FT245R/FT232R で avrdude

avrdude で FT245R/FT232R をサポートしてしまった。

鶏と卵 で書いたように、最初 の AVR ライタ をどうするかという問題があって、それは、パラレルポートを持ってさえいれば簡単に解決する。ただ今後レガシーインターフェイスがない PC も増えてくるだろうし、なにか良い方法はないかと日ごろ思っていた。SERJTAGは、FT245RL USBパラレル変換モジュール+ATtiny2313 を使った自作の高速な JTAG インターフェイスだが、作っているうちに、FT245R/FT232R BitBang 版 avrdude を作れるだけの知識が付いてしまった。鶏と卵 問題の解決にもなるし、BitBang と SERJTAG の性能比較もできるし ... ということで作ってみることにしてしまった。

BitBangMode の使い方は秘密にされていて、オープンソースになっていない。実をいうと、FTDI が供給するバイナリを使わないと使えないのが気に入らないので、積極的にサポートしたくはないのだ。..でもレガシーレスのPCで本当になにも手段がないときに使えるものは、コレぐらいしかないのだ。

追記:つれづれ日記からコメントをもらった。自分は AVR ライタをいくつも持っているのに、最初 の AVR ライタ を気にするのは、より多くの人に AVR での電子工作の世界に入ってきてほしいためだ。ローコストでAVRライタが手に入れば敷居が下がる。その結果、人が増えれば、自分の記事の有用性が増す。

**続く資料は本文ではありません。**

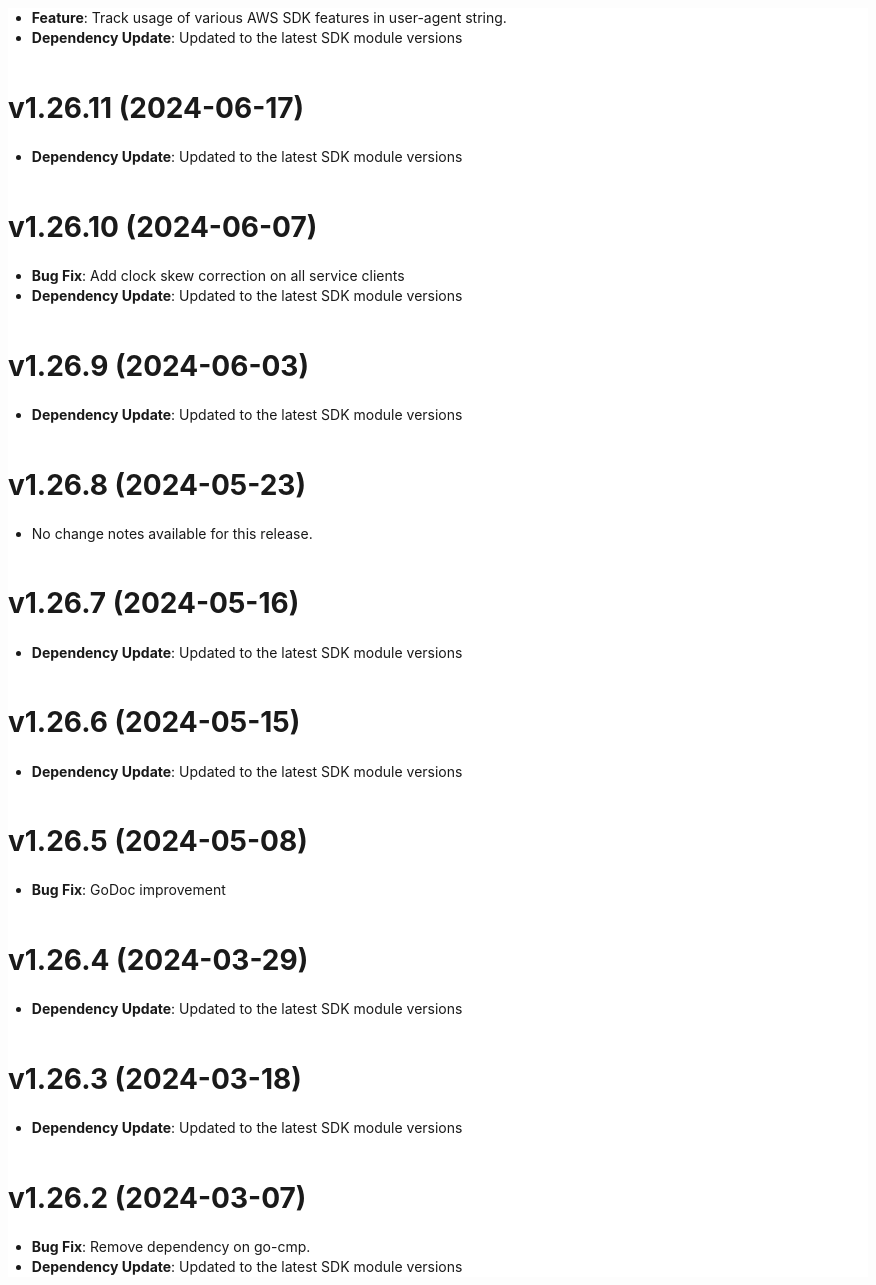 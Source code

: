 * **Feature**: Track usage of various AWS SDK features in user-agent string.
* **Dependency Update**: Updated to the latest SDK module versions

# v1.26.11 (2024-06-17)

* **Dependency Update**: Updated to the latest SDK module versions

# v1.26.10 (2024-06-07)

* **Bug Fix**: Add clock skew correction on all service clients
* **Dependency Update**: Updated to the latest SDK module versions

# v1.26.9 (2024-06-03)

* **Dependency Update**: Updated to the latest SDK module versions

# v1.26.8 (2024-05-23)

* No change notes available for this release.

# v1.26.7 (2024-05-16)

* **Dependency Update**: Updated to the latest SDK module versions

# v1.26.6 (2024-05-15)

* **Dependency Update**: Updated to the latest SDK module versions

# v1.26.5 (2024-05-08)

* **Bug Fix**: GoDoc improvement

# v1.26.4 (2024-03-29)

* **Dependency Update**: Updated to the latest SDK module versions

# v1.26.3 (2024-03-18)

* **Dependency Update**: Updated to the latest SDK module versions

# v1.26.2 (2024-03-07)

* **Bug Fix**: Remove dependency on go-cmp.
* **Dependency Update**: Updated to the latest SDK module versions
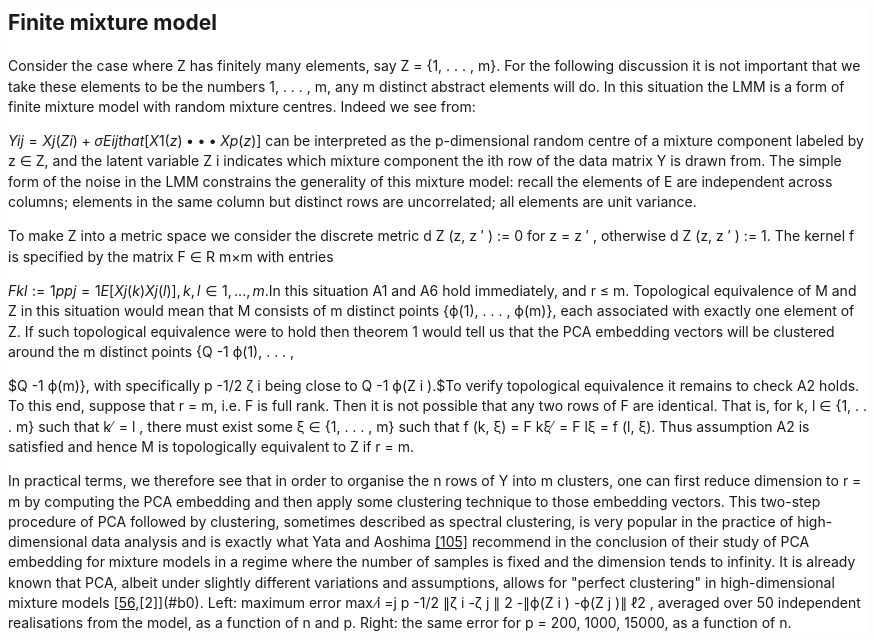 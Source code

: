 
## Finite mixture model

Consider the case where Z has finitely many elements, say Z = {1, . . . , m}. For the following discussion it is not important that we take these elements to be the numbers 1, . . . , m, any m distinct abstract elements will do. In this situation the LMM is a form of finite mixture model with random mixture centres. Indeed we see from:

$Y ij = X j (Z i ) + σE ij that [X 1 (z) • • • X p (z)$] can be interpreted as the p-dimensional random centre of a mixture component labeled by z ∈ Z, and the latent variable Z i indicates which mixture component the ith row of the data matrix Y is drawn from. The simple form of the noise in the LMM constrains the generality of this mixture model: recall the elements of E are independent across columns; elements in the same column but distinct rows are uncorrelated; all elements are unit variance.

To make Z into a metric space we consider the discrete metric d Z (z, z ′ ) := 0 for z = z ′ , otherwise d Z (z, z ′ ) := 1. The kernel f is specified by the matrix F ∈ R m×m with entries

$F kl := 1 p p j=1 E[X j (k)X j (l)], k, l ∈ {1, . . . , m}.$In this situation A1 and A6 hold immediately, and r ≤ m. Topological equivalence of M and Z in this situation would mean that M consists of m distinct points {ϕ(1), . . . , ϕ(m)}, each associated with exactly one element of Z. If such topological equivalence were to hold then theorem 1 would tell us that the PCA embedding vectors will be clustered around the m distinct points {Q -1 ϕ(1), . . . ,

$Q -1 ϕ(m)}, with specifically p -1/2 ζ i being close to Q -1 ϕ(Z i ).$To verify topological equivalence it remains to check A2 holds. To this end, suppose that r = m, i.e. F is full rank. Then it is not possible that any two rows of F are identical. That is, for k, l ∈ {1, . . . m} such that k ̸ = l , there must exist some ξ ∈ {1, . . . , m} such that f (k, ξ) = F kξ ̸ = F lξ = f (l, ξ). Thus assumption A2 is satisfied and hence M is topologically equivalent to Z if r = m.

In practical terms, we therefore see that in order to organise the n rows of Y into m clusters, one can first reduce dimension to r = m by computing the PCA embedding and then apply some clustering technique to those embedding vectors. This two-step procedure of PCA followed by clustering, sometimes described as spectral clustering, is very popular in the practice of high-dimensional data analysis and is exactly what Yata and Aoshima [[105]](#b103) recommend in the conclusion of their study of PCA embedding for mixture models in a regime where the number of samples is fixed and the dimension tends to infinity. It is already known that PCA, albeit under slightly different variations and assumptions, allows for "perfect clustering" in high-dimensional mixture models [[56,](#b54)[2]](#b0).  Left: maximum error max i̸ =j p -1/2 ∥ζ i -ζ j ∥ 2 -∥ϕ(Z i ) -ϕ(Z j )∥ ℓ2 , averaged over 50 independent realisations from the model, as a function of n and p. Right: the same error for p = 200, 1000, 15000, as a function of n.

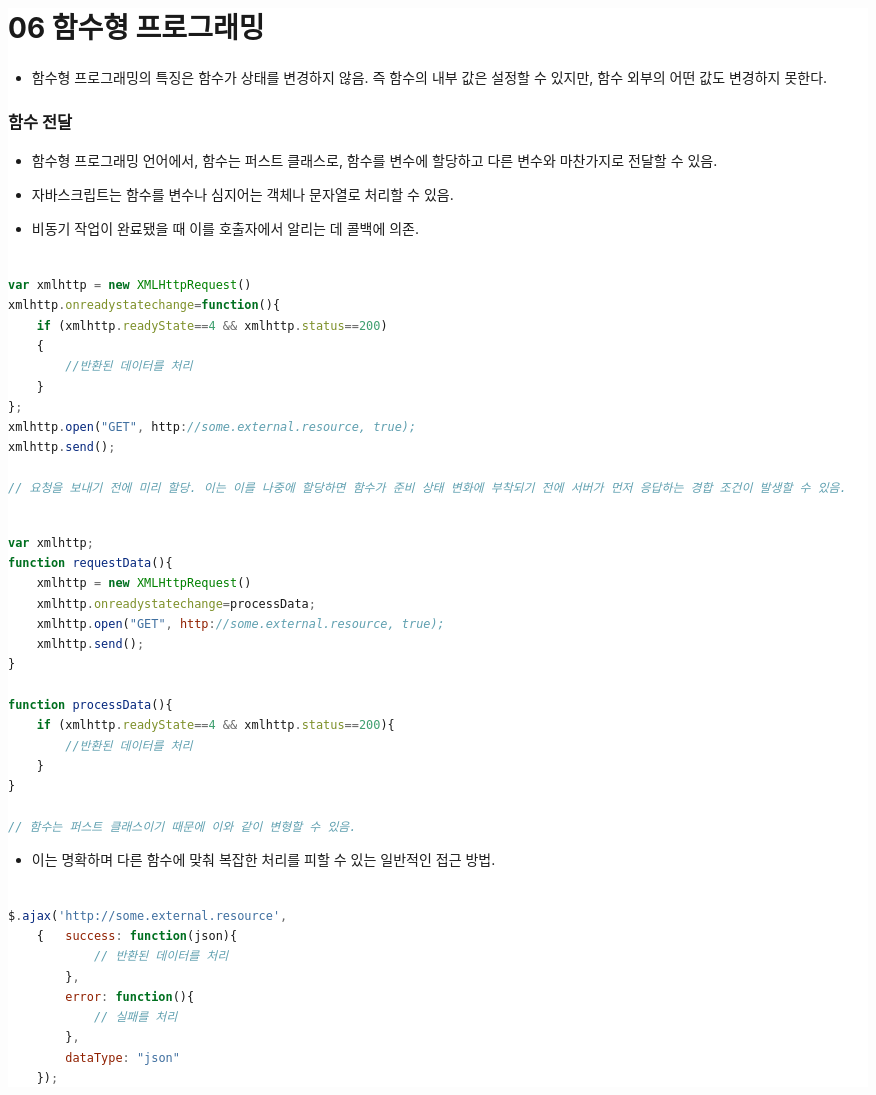 # 06 함수형 프로그래밍

- 함수형 프로그래밍의 특징은 함수가 상태를 변경하지 않음. 즉 함수의 내부 값은 설정할 수 있지만, 함수 외부의 어떤 값도 변경하지 못한다.

### 함수 전달

- 함수형 프로그래밍 언어에서, 함수는 퍼스트 클래스로, 함수를 변수에 할당하고 다른 변수와 마찬가지로 전달할 수 있음.
- 자바스크립트는 함수를 변수나 심지어는 객체나 문자열로 처리할 수 있음.

- 비동기 작업이 완료됐을 때 이를 호출자에서 알리는 데 콜백에 의존.
```javascript

var xmlhttp = new XMLHttpRequest()
xmlhttp.onreadystatechange=function(){
    if (xmlhttp.readyState==4 && xmlhttp.status==200) 
    {
        //반환된 데이터를 처리
    }
};
xmlhttp.open("GET", http://some.external.resource, true);
xmlhttp.send();

// 요청을 보내기 전에 미리 할당. 이는 이를 나중에 할당하면 함수가 준비 상태 변화에 부착되기 전에 서버가 먼저 응답하는 경합 조건이 발생할 수 있음.

```

```javascript

var xmlhttp;
function requestData(){
    xmlhttp = new XMLHttpRequest()
    xmlhttp.onreadystatechange=processData;
    xmlhttp.open("GET", http://some.external.resource, true);
    xmlhttp.send();
}

function processData(){
    if (xmlhttp.readyState==4 && xmlhttp.status==200){
        //반환된 데이터를 처리
    }
}

// 함수는 퍼스트 클래스이기 때문에 이와 같이 변형할 수 있음.

```

- 이는 명확하며 다른 함수에 맞춰 복잡한 처리를 피할 수 있는 일반적인 접근 방법.

```javascript

$.ajax('http://some.external.resource', 
    {   success: function(json){
            // 반환된 데이터를 처리
        },
        error: function(){
            // 실패를 처리
        },
        dataType: "json"
    });

```
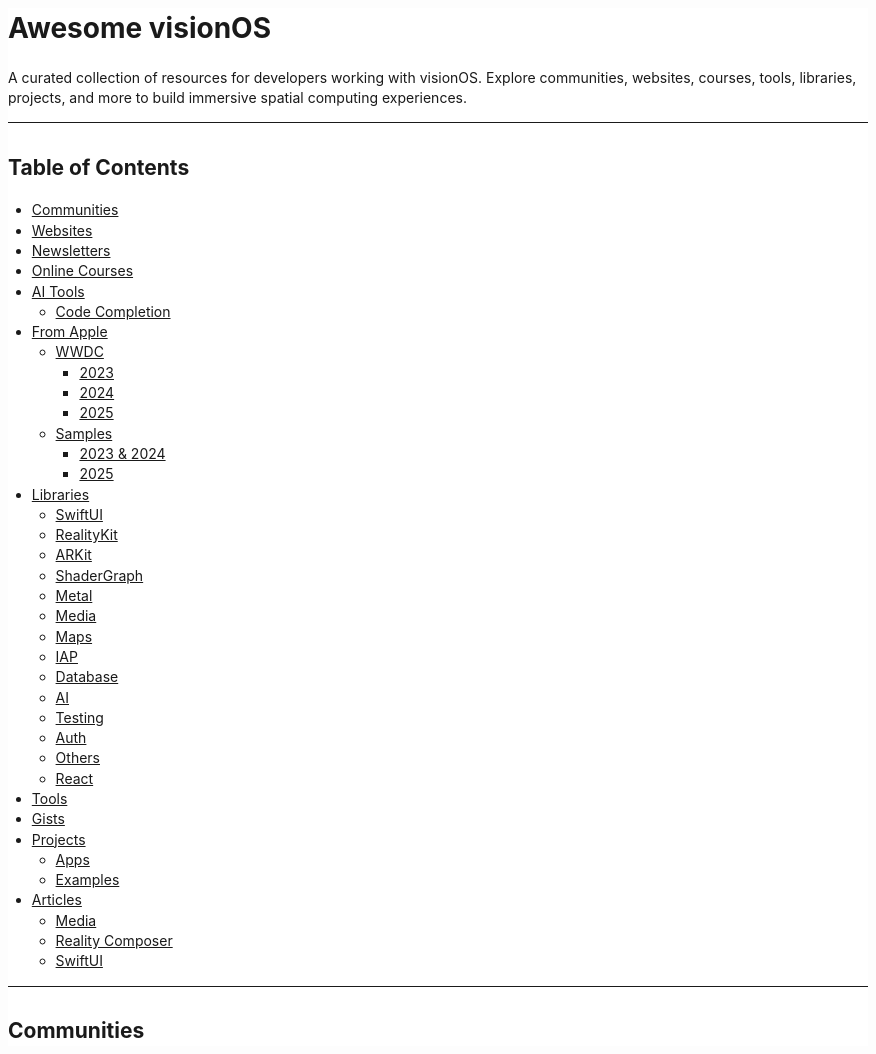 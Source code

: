 # Awesome visionOS

A curated collection of resources for developers working with visionOS. Explore communities, websites, courses, tools, libraries, projects, and more to build immersive spatial computing experiences.

---

## Table of Contents

- [Communities](#communities)
- [Websites](#websites)
- [Newsletters](#newsletters)
- [Online Courses](#online-courses)
- [AI Tools](#ai-tools)
  - [Code Completion](#code-completion)
- [From Apple](#from-apple)
  - [WWDC](#wwdc)
    - [2023](#2023)
    - [2024](#2024)
    - [2025](#2025)
  - [Samples](#samples)
    - [2023 & 2024](#2023--2024)
    - [2025](#2025)
- [Libraries](#libraries)
  - [SwiftUI](#swiftui)
  - [RealityKit](#realitykit)
  - [ARKit](#arkit)
  - [ShaderGraph](#shadergraph)
  - [Metal](#metal)
  - [Media](#media)
  - [Maps](#maps)
  - [IAP](#iap)
  - [Database](#database)
  - [AI](#ai)
  - [Testing](#testing)
  - [Auth](#auth)
  - [Others](#others)
  - [React](#react)
- [Tools](#tools)
- [Gists](#gists)
- [Projects](#projects)
  - [Apps](#apps)
  - [Examples](#examples)
- [Articles](#articles)
  - [Media](#media-1)
  - [Reality Composer](#reality-composer)
  - [SwiftUI](#swiftui-1)

---

## Communities
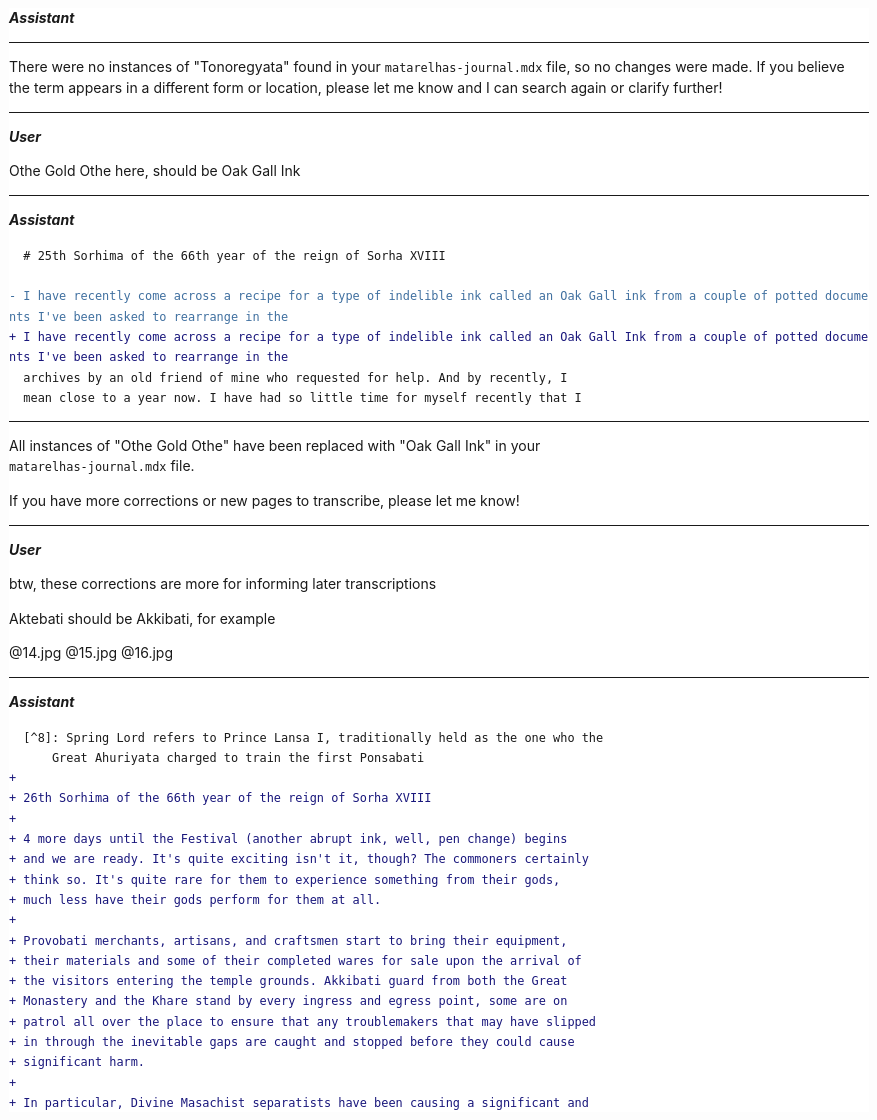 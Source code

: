 
_**Assistant**_



---

There were no instances of "Tonoregyata" found in your `matarelhas-journal.mdx` file, so no changes were made. If you believe the term appears in a different form or location, please let me know and I can search again or clarify further!

---

_**User**_

Othe Gold Othe here, should be Oak Gall Ink

---

_**Assistant**_

```diff
  # 25th Sorhima of the 66th year of the reign of Sorha XVIII
  
- I have recently come across a recipe for a type of indelible ink called an Oak Gall ink from a couple of potted documents I've been asked to rearrange in the
+ I have recently come across a recipe for a type of indelible ink called an Oak Gall Ink from a couple of potted documents I've been asked to rearrange in the
  archives by an old friend of mine who requested for help. And by recently, I
  mean close to a year now. I have had so little time for myself recently that I
```

---

All instances of "Othe Gold Othe" have been replaced with "Oak Gall Ink" in your  
`matarelhas-journal.mdx` file.

If you have more corrections or new pages to transcribe, please let me know!

---

_**User**_

btw, these corrections are more for informing later transcriptions

Aktebati should be Akkibati, for example

@14.jpg @15.jpg @16.jpg 

---

_**Assistant**_

```diff
  [^8]: Spring Lord refers to Prince Lansa I, traditionally held as the one who the
      Great Ahuriyata charged to train the first Ponsabati
+ 
+ 26th Sorhima of the 66th year of the reign of Sorha XVIII
+ 
+ 4 more days until the Festival (another abrupt ink, well, pen change) begins
+ and we are ready. It's quite exciting isn't it, though? The commoners certainly
+ think so. It's quite rare for them to experience something from their gods,
+ much less have their gods perform for them at all.
+ 
+ Provobati merchants, artisans, and craftsmen start to bring their equipment,
+ their materials and some of their completed wares for sale upon the arrival of
+ the visitors entering the temple grounds. Akkibati guard from both the Great
+ Monastery and the Khare stand by every ingress and egress point, some are on
+ patrol all over the place to ensure that any troublemakers that may have slipped
+ in through the inevitable gaps are caught and stopped before they could cause
+ significant harm.
+ 
+ In particular, Divine Masachist separatists have been causing a significant and
```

ものは、serjtag-0.3.tar.gz と serjtag-0.3.zip
SERJTAG に同梱した。対応したバイナリも同梱している。(USB910 は次のバージョンで同梱する予定)

この avrdude.exe を使えば、
FT232RL USBシリアル変換モジュール(950円)FT245RL USBパラレル変換モジュールを用意するだけで、AVR へ書き込みができるようになる。ブレッドボードがあるなら、電源も AVR を書き込む程度 (30mA ?) ぐらいなら供給できるし、本当に他になにもいらない。
ちゃんとしたISP ケーブルを作るとしても、カモン USB-05を切って使えば簡単につくれる。前にも書いたと思うが、サポートしているのは、FT245R/FT232R (と FT2232) だけである。FT245BM(AM)/FT232BM(AM) は、Synchronus BitBangMode をサポートしていないので使えない。FTDI ならなんでも良いわけではないので注意。

ちなみに、ピン配置は次のようにした。(09/01/05 訂正)

FT232R FT245R chip pin# BitBang bit
  
MISO RxD D1 5 1
SCK TxD D0 1 0
MOSI RTS D2 3 2
RESET DTR D4 2 4

これは、avrdude.conf で定義しているので、ft245r の記述を参考に変更すれば、他のピン配置にも対応できる。

追記:avrdude.conf に記載したデフォルトの配置がバグってました。バグにあわせると↑になります。なお、デフォルトの配置はあくまでサンプルです。使用する装置に合わせて avrdude.conf を変更のこと。


秋月のもの以外では、ストロベリーリナックスの FT232RL USB→シリアル変換モジュールキット、wS☆Nakの#121A USB DIPアダプタ (FT232RL)などが良さそうだ。電子工作では、mini-B コネクタより、B コネクタの方が電流が流せて良い場合もある。秋月のは、ピン・プラグが最初から付いていて、ケーブルにするには、それがかえって使いにくい。アイテムラボのピッチ変換基板SOP28-P65(2)を使って作るのも良いだろう。FT245RL/FT232RL はほとんど外付け部品がいらない。必要なのは、パスコンぐらいで、それは変換基板に付けられる。

使い方は、-c オプション プログラマ名 に ft245r を指定し、-P オプション ポート名 に ft0 を指定する。あと -B ビットクロック オプションも対応していて、500 kHz 程度まで指定できる。(ただし 指定した周波数以下にするだけの意味 )

さて、例によって 4072 バイトのバイナリの書き込み/ベリファイ性能を見てみる。


書き込み ベリファイ 実効性能 (bps)
FT245R Synchronous BitBang
-B 4800 28.75 秒 27.50 秒 4738
-B 9600 14.86 秒 13.69 秒 9518
-B 19200 8.06 秒 7.00 秒 18614
-B 28800 5.67 秒 4.61 秒 28265
-B 38400 4.50 秒 3.47 秒 37551
-B 115200 2.36 秒 1.34 秒 97241
-B 230400 2.06 秒 1.08 秒 120651
-B 460800 1.63 秒 0.64 秒 203600

SERJTAG(FT245R 版)
- Linux 1.27 秒 0.27 秒 482607
- Windows 0.50 秒 0.44 秒 296145

注1)実効性能 は、バイト数 x 4 バイト/ベリファイ時間
注2)FT245R ドライバは、遅延タイマを 16ms から 5ms に設定変更


AVR ライタとしては、かなりの性能だと思う。だがしかし、SERJTAG はそれ以上の性能にできた。これでこそ作った意味があるというものだ。それはともかく、AVR ライタを持っていない人は、これを機会にぜひ AVR で遊んでみてほしい。プログラマをすでに持っている人もエマージェンシー用に使えるし、ひとつ持っていると良いかもしれない。



追記:

ここの説明は非常にいいかげんです。


  1. avrdude.conf がバグっているので修正すること
  2. 新品のチップは、クロックが遅いので、-B 4800 を指定する


この2 点に気をつけてください。

使うまえに、外付けAVRライタ無しでBootloaderを書き込む(Kimio Kosaka さん)をチェックしたほうが良いと思います。

あと、(番外) FTDI BitBang AVR-Writer と tomoの電子工作でファンコントロール:ファーム書換方法についても参考になると思います。